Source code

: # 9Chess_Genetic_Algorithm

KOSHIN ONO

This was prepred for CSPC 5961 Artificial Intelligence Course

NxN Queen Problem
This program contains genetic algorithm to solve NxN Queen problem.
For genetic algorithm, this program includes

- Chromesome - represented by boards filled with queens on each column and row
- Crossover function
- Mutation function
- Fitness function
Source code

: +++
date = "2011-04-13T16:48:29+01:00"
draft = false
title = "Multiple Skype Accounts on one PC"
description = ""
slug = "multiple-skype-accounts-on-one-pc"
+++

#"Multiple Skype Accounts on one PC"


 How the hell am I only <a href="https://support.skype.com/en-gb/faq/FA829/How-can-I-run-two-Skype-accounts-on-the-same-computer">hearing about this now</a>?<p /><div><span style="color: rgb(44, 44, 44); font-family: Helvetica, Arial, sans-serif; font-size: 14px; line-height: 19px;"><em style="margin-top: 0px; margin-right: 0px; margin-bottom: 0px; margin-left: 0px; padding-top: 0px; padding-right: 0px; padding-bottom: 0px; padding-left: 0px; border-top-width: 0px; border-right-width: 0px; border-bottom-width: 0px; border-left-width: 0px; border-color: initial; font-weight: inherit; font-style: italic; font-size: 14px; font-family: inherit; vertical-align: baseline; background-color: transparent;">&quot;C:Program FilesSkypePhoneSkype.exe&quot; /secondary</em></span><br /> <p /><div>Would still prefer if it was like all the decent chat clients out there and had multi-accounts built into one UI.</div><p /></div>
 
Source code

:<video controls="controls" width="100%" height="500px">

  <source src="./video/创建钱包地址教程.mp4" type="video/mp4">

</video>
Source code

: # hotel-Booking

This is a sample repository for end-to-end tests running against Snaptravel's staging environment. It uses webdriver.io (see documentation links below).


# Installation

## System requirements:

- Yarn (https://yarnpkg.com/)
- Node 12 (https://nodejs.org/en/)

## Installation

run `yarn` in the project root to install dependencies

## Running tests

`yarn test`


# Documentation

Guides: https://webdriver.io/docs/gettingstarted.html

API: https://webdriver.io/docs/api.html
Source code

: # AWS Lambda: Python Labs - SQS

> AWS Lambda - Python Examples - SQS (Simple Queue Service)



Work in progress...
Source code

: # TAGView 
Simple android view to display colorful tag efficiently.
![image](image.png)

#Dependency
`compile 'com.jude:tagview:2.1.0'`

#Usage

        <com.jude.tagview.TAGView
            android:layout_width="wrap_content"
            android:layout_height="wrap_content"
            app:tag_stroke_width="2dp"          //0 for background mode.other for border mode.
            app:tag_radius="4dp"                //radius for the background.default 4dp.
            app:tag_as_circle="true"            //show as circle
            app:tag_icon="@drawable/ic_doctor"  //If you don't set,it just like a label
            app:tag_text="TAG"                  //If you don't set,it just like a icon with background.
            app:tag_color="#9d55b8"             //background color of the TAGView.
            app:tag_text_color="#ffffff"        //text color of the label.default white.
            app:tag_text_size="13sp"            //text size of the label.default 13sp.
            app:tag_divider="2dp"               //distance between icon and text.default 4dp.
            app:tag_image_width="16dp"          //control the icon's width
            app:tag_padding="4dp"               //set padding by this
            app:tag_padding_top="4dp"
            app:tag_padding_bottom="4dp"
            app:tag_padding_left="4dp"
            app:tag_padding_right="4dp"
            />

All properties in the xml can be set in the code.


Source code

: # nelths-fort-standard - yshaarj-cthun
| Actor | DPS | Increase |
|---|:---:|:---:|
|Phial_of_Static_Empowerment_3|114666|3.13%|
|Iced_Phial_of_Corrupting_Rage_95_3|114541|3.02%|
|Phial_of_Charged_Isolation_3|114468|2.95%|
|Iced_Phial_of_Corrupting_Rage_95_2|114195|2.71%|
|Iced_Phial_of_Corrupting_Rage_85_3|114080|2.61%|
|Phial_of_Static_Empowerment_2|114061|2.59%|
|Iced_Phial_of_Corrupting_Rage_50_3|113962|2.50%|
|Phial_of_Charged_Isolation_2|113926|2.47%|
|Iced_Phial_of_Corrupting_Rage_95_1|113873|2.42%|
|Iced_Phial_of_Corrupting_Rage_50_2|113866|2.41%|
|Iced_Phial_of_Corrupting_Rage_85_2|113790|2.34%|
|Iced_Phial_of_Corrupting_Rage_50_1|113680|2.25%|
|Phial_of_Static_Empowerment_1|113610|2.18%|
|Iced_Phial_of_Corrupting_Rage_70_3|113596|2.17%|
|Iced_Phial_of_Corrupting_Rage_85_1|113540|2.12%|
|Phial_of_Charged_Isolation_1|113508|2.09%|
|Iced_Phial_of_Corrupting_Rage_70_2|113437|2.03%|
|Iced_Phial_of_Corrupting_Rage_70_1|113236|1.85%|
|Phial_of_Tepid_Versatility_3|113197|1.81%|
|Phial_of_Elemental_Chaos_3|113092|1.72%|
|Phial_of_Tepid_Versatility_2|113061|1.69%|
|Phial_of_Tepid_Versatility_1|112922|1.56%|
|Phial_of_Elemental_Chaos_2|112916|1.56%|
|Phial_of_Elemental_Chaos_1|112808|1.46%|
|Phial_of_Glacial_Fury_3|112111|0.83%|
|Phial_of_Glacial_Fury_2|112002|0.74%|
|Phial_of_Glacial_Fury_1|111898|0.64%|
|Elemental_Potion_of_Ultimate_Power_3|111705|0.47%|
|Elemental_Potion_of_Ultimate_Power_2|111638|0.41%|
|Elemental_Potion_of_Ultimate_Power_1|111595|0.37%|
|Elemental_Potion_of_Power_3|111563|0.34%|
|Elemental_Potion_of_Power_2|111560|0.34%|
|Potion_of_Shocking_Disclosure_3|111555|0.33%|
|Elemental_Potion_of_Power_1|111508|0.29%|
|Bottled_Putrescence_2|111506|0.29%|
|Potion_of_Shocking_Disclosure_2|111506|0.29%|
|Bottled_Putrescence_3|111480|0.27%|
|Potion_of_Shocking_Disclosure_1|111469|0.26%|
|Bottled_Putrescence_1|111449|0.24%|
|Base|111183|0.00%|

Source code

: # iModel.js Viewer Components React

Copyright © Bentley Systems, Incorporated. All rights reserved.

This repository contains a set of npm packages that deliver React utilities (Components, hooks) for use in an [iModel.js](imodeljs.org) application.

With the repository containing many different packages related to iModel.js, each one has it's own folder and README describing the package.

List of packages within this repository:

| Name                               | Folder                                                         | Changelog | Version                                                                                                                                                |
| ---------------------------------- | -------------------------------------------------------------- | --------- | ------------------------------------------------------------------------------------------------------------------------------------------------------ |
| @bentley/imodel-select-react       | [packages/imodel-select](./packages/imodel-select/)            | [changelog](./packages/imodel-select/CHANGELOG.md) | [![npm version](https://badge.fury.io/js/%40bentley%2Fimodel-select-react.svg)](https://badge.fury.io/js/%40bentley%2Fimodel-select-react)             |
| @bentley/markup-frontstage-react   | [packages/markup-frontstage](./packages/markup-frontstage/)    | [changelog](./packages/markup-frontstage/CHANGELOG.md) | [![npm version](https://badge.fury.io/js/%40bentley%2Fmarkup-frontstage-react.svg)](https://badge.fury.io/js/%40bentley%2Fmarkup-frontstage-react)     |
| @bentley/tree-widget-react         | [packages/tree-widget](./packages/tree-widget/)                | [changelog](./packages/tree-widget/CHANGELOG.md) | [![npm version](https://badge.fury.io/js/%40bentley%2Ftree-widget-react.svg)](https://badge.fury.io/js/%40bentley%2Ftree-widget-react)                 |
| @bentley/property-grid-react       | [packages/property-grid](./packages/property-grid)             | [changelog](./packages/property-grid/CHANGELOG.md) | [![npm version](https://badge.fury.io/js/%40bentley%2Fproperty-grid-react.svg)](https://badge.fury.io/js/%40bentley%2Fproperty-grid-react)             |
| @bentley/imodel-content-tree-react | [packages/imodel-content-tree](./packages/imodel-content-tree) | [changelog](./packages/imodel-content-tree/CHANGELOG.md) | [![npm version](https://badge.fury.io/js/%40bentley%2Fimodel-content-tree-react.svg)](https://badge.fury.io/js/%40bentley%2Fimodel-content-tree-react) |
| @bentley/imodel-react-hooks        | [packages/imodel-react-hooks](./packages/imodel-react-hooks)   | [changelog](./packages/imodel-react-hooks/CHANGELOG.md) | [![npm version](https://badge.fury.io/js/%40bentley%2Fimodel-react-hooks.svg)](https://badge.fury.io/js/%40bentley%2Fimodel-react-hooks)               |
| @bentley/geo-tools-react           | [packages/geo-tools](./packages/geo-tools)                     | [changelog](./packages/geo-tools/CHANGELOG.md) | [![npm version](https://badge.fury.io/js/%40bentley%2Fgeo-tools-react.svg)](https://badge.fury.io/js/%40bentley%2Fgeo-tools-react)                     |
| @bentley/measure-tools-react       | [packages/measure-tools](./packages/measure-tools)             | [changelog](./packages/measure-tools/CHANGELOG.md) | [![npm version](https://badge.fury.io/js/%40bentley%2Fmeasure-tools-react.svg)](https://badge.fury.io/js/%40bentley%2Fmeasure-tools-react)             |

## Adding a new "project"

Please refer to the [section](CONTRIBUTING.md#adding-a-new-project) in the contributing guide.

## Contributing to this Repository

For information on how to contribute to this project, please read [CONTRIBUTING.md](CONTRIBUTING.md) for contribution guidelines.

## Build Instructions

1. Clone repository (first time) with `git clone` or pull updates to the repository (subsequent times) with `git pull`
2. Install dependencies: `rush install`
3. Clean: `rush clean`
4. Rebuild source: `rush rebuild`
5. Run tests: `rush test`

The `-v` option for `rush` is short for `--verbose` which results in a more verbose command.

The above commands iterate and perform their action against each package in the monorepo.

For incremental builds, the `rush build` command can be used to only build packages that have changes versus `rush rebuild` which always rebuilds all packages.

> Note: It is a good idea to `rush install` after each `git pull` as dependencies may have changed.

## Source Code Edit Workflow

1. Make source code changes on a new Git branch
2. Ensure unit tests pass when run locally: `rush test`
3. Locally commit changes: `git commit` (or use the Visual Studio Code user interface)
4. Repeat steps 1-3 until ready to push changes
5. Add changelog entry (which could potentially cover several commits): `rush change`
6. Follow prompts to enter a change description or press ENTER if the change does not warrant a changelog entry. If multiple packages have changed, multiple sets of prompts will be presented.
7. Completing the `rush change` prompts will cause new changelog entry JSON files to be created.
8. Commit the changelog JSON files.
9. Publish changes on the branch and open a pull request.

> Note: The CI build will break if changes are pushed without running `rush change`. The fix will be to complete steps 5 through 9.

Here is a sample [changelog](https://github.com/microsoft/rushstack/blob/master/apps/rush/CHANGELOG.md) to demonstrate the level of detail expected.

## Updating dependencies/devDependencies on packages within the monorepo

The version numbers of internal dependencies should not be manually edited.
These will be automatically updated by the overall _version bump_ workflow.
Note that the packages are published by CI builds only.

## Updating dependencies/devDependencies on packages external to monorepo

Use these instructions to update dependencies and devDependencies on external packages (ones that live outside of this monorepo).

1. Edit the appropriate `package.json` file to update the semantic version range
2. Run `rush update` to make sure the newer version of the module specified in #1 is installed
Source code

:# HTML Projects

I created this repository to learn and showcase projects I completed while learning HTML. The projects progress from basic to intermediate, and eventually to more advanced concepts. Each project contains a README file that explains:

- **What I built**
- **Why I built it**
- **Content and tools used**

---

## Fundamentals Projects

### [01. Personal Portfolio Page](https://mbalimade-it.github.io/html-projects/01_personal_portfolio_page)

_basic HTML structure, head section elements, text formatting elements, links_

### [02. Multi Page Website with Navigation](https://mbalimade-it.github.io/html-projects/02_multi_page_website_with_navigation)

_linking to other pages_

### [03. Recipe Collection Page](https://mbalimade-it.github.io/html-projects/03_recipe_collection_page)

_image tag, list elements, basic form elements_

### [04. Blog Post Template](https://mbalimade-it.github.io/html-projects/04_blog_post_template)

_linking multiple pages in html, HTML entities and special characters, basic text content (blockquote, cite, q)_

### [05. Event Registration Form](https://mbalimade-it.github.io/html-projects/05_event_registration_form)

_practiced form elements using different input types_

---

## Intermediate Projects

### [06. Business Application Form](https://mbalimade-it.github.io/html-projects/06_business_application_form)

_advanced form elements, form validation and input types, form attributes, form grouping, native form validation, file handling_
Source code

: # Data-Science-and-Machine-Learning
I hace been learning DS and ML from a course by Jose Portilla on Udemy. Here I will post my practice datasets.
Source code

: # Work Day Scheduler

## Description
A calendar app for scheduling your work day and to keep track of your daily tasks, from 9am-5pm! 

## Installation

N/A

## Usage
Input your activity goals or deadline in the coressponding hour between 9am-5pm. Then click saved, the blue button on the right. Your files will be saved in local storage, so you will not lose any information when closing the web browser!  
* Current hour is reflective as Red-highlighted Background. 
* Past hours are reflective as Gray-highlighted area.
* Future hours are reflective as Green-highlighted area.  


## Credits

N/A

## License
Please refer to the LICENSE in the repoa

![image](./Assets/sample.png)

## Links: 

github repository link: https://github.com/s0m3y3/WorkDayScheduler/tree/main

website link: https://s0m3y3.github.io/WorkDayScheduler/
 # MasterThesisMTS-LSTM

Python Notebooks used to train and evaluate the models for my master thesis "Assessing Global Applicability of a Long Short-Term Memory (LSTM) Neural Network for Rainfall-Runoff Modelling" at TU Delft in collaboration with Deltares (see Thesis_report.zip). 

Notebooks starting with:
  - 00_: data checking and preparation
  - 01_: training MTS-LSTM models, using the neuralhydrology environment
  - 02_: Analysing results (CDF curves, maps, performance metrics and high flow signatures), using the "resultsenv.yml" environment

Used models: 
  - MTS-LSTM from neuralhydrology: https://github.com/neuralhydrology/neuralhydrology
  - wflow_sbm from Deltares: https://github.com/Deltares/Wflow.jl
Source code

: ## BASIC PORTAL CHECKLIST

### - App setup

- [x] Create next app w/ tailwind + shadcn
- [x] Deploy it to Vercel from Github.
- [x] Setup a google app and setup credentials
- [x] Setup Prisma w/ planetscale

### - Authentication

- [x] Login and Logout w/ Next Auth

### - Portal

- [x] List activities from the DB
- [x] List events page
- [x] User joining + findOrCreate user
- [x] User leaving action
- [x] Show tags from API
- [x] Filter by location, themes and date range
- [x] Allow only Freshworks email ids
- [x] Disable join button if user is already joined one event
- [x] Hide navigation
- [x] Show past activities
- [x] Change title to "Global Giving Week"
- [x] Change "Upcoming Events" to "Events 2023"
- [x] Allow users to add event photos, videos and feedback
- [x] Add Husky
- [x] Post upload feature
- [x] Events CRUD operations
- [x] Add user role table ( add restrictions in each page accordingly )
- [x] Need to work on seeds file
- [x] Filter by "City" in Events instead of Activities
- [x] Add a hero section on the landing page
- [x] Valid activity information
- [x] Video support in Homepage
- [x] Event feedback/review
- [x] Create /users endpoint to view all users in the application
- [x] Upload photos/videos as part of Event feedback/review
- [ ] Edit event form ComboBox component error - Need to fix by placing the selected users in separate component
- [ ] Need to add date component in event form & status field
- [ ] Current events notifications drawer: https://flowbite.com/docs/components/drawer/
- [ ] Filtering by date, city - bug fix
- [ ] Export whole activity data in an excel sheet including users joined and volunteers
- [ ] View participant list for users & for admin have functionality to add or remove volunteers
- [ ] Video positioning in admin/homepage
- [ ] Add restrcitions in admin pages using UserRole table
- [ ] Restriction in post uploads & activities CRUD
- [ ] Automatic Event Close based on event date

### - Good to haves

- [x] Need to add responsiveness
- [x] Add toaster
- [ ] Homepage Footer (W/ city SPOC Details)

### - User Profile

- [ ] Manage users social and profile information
* * * * * * *
- Work task:
After locating the line with "1. Make source" in the material above, return it and each line after it exactly, ending at the line with "5. Add changelog".

- Your response:
1. Make source code changes on a new Git branch
2. Ensure unit tests pass when run locally: `rush test`
3. Locally commit changes: `git commit` (or use the Visual Studio Code user interface)
4. Repeat steps 1-3 until ready to push changes
5. Add changelog entry (which could potentially cover several commits): `rush change`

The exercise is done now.